Il y a peu, je chroniquais Le Mîlenarium de Fabien Feissli, premier opus de la trilogie Lemania (éditions Cousu Mouche). Passionné de nouvelles technologies, Fabien Feissli emmène ses lecteurs dans la Suisse romande de 2049, au cœur de la métropole Lemania. Dans un huis-clos haletant sur fond de prise d’otages à l’EPFL, nous suivions Eliott, un adolescent amnésique aux capacités hors-normes.

Retour à Lemania

Intitulé Eva, le deuxième volet de Lemania poursuit sur cette lancée. Nous retrouvons Eliott et ses amis – Maxens (le petit génie de l’informatique), Christelle (rescapée du Mîlenarium), le Prof et bien d’autres… Au lendemain des événements tragiques qui ont endeuillé le campus de l’EPFL, Eliott tente avec difficulté un retour à la vie normale : considéré par certains comme un héros (n’a-t-il pas contribué à sauver de nombreux otages ?), par d’autres comme un coupable (ne ressemble-t-il pas étrangement à celui qui a commandité l’attaque ?), il est harcelé par les médias, traqué par les foules, suivi par les journalistes.
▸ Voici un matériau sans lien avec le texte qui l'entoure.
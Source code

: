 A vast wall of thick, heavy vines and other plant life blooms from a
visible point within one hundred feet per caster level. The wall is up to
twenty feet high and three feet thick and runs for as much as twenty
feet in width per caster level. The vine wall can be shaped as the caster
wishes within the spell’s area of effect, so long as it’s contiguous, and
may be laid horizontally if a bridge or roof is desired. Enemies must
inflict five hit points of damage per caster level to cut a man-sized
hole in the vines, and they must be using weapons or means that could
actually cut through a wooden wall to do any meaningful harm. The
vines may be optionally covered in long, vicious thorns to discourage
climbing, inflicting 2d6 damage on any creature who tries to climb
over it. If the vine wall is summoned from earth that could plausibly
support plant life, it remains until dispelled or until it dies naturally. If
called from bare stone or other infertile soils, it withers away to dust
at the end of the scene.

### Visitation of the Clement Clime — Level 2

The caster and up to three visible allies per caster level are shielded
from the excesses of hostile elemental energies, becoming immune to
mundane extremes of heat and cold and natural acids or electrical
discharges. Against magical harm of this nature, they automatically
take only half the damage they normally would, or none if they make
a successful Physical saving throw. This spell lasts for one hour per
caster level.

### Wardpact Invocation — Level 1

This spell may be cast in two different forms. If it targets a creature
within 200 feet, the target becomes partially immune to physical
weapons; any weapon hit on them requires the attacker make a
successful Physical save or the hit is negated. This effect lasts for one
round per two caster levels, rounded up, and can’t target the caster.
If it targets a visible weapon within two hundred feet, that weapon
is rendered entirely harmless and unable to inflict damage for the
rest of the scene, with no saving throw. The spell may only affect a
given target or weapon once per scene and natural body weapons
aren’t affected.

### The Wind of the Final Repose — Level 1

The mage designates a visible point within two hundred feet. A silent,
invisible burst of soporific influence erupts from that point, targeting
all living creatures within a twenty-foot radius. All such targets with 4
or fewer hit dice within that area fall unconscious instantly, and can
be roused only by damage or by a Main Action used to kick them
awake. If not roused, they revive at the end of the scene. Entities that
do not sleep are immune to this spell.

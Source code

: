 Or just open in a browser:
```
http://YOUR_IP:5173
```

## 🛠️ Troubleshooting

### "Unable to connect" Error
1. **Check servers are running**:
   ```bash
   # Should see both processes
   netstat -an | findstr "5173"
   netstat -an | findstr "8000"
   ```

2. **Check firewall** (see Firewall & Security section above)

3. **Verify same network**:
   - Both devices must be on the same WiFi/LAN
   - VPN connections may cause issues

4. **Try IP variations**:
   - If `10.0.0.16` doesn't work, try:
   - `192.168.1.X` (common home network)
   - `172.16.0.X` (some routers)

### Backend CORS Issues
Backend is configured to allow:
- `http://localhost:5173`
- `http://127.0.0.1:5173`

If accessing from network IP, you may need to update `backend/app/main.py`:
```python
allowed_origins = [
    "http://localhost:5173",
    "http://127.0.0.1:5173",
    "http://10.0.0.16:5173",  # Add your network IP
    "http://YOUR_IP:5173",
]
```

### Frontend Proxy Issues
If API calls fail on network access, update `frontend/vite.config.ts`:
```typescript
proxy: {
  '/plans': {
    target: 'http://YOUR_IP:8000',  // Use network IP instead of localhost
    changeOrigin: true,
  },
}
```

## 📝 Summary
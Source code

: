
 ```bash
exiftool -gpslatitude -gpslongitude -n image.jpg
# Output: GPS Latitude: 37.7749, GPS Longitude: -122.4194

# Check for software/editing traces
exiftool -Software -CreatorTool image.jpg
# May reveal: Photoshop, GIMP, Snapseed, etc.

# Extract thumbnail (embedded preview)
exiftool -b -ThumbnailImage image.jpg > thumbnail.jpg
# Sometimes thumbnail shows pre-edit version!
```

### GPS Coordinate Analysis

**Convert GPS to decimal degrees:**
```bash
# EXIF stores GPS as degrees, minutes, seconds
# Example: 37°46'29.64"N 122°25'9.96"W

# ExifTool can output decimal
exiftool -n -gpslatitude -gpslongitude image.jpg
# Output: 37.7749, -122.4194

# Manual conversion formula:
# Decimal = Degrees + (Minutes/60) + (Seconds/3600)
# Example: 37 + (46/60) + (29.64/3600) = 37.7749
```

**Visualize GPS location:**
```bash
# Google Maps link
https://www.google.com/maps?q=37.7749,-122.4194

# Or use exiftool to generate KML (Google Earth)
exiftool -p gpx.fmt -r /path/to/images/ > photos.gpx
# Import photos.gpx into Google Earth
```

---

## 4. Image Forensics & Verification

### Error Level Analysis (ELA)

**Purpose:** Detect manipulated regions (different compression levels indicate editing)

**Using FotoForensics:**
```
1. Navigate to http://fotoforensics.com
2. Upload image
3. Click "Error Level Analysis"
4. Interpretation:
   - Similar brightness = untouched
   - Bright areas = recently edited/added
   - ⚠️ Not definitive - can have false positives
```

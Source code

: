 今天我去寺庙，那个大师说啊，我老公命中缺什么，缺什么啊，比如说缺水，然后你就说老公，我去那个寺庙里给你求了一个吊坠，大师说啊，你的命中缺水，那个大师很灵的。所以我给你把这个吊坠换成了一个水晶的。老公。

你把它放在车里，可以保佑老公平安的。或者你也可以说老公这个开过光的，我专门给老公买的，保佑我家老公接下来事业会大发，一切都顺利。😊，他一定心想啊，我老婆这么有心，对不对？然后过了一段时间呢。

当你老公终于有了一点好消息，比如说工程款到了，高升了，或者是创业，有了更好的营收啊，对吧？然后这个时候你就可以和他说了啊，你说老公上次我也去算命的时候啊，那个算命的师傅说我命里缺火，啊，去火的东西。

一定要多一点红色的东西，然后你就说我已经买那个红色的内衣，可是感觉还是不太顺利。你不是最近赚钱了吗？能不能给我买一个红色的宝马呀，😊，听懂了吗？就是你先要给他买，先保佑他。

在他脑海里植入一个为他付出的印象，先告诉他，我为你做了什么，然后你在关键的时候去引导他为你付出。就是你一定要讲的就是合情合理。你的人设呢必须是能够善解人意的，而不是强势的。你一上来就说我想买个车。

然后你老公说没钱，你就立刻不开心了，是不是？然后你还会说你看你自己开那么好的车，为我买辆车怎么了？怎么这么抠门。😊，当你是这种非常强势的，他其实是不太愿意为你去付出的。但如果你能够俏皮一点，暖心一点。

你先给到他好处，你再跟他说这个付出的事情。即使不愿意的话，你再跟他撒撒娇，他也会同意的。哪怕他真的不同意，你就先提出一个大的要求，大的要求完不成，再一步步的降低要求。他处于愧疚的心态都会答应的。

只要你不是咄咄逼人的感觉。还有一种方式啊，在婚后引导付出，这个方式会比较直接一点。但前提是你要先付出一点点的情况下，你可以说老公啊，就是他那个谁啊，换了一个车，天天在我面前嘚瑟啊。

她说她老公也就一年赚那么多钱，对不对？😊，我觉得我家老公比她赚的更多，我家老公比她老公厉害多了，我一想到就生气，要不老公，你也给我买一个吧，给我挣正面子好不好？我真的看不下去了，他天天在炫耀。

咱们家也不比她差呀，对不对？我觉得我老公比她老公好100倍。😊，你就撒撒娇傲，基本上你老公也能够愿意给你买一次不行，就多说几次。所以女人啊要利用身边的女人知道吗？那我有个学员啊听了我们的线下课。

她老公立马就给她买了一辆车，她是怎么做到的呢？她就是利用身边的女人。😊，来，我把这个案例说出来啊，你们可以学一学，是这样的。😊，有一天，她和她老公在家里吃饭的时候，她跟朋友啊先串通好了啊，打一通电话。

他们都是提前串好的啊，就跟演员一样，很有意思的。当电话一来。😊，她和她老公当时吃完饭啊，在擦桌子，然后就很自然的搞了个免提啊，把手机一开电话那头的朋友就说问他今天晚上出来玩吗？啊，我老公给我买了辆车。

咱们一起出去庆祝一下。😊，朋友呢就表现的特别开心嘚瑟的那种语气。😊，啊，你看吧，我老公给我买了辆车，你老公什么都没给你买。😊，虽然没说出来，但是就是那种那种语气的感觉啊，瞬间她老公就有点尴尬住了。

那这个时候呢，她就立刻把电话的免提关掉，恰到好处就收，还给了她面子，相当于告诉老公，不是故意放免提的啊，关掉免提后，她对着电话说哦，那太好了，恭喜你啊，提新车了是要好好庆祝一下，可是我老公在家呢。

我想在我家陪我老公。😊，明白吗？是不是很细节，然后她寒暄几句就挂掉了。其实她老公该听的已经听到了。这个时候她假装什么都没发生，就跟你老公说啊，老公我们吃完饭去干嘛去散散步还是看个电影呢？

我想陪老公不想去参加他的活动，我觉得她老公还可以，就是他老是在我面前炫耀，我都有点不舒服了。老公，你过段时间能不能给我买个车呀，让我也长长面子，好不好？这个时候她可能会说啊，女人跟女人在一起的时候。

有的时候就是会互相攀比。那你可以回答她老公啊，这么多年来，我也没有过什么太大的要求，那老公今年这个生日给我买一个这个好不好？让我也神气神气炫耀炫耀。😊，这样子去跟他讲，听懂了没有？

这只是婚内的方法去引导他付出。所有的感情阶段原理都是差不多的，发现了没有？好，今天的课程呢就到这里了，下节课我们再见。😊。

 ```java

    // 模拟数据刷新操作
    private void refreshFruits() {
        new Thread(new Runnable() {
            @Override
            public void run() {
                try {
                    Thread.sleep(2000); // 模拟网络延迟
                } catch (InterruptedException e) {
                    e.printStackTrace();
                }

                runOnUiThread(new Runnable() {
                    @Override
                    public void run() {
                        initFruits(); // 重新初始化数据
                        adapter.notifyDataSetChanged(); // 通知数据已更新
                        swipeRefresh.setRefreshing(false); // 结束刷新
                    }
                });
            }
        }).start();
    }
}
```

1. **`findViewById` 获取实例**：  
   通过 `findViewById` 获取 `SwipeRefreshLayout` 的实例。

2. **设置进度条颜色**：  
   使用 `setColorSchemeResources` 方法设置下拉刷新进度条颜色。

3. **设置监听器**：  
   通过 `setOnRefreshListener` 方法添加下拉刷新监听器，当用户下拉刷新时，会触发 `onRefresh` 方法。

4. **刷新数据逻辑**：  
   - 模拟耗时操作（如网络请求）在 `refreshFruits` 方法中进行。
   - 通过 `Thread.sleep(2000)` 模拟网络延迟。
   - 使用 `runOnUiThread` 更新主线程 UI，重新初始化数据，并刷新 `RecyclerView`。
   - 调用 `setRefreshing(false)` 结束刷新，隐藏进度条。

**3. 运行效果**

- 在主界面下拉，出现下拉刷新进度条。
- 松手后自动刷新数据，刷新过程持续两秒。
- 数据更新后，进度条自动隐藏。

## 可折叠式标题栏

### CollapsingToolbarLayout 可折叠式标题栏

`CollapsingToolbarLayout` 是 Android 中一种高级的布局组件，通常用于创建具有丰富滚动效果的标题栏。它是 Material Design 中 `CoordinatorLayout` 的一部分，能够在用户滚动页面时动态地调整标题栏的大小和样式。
Obnubilé par les morts auxquelles il a dû faire face, empli de questions concernant son passé, animé d’un sentiment de vengeance à l’égard du responsable de la tuerie (ne comptez pas sur moi pour vous en dévoiler plus !), il doit composer avec ses étranges capacités, qu’il arrive de moins en moins à contrôler. Que lui arrive-t-il ?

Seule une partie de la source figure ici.